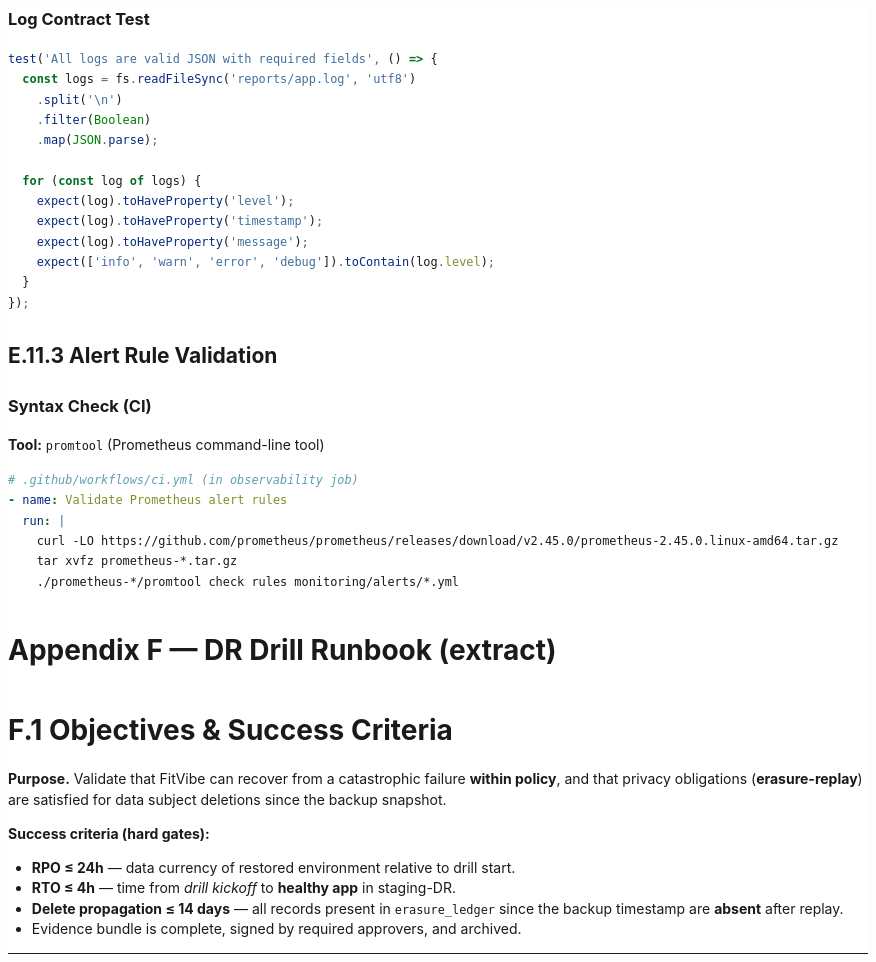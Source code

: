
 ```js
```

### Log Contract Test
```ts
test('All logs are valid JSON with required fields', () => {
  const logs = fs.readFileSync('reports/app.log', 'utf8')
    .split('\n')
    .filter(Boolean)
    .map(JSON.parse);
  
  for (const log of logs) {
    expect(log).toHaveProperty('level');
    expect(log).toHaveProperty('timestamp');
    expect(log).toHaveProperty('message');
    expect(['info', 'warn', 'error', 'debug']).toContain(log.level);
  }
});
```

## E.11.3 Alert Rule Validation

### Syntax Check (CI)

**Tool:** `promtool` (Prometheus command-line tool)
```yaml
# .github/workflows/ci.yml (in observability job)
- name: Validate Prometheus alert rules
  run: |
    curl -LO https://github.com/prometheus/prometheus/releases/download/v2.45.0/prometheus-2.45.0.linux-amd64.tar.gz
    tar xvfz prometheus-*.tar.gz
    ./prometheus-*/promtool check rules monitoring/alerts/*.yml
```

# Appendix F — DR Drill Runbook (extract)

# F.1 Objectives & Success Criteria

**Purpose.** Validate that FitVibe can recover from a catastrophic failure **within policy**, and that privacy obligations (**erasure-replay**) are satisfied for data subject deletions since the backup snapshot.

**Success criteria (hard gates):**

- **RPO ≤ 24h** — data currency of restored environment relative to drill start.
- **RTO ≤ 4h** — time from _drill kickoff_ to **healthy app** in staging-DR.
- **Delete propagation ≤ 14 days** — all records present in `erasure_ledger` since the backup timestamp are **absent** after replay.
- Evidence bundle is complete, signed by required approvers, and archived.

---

====

● Your task
Reproduce every line in the data that has the word "const" in it.

● Result below
  const logs = fs.readFileSync('reports/app.log', 'utf8')
  for (const log of logs) {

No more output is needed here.